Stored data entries
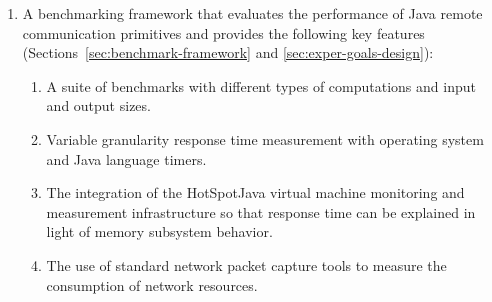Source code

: \documentclass{sig-alternate}
\begin{document}


\begin{enumerate}

\setlength{\itemsep}{0in}
 \setlength{\topsep}{0in}
 \setlength{\partopsep}{0in}

\item A benchmarking framework that evaluates the performance of Java
  remote communication primitives and provides the following key
  features (Sections~\ref{sec:benchmark-framework} and
  \ref{sec:exper-goals-design}):

\begin{enumerate}

\setlength{\itemsep}{0in}
 \setlength{\topsep}{0in}
 \setlength{\partopsep}{0in}


\item A suite of benchmarks with different types of computations and
  input and output sizes.

\item Variable granularity response time measurement with operating
  system and Java language timers.

\item The integration of the HotSpot\texttrademark Java virtual
  machine monitoring and measurement infrastructure
  \cite{armstrong-hotspot} so that response time can be explained in
  light of memory subsystem behavior.

\item The use of standard network packet capture tools to measure the
  consumption of network resources.



\end{enumerate}
\end{enumerate}
\end{document}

[Problem]
Using the entries above, return exactly the lines from the line with "remote communication primitives" to the line with "input and output sizes.", counting both of those lines.

[Completed task]
  remote communication primitives and provides the following key
  features (Sections~\ref{sec:benchmark-framework} and
  \ref{sec:exper-goals-design}):

\begin{enumerate}

\setlength{\itemsep}{0in}
 \setlength{\topsep}{0in}
 \setlength{\partopsep}{0in}


\item A suite of benchmarks with different types of computations and
  input and output sizes.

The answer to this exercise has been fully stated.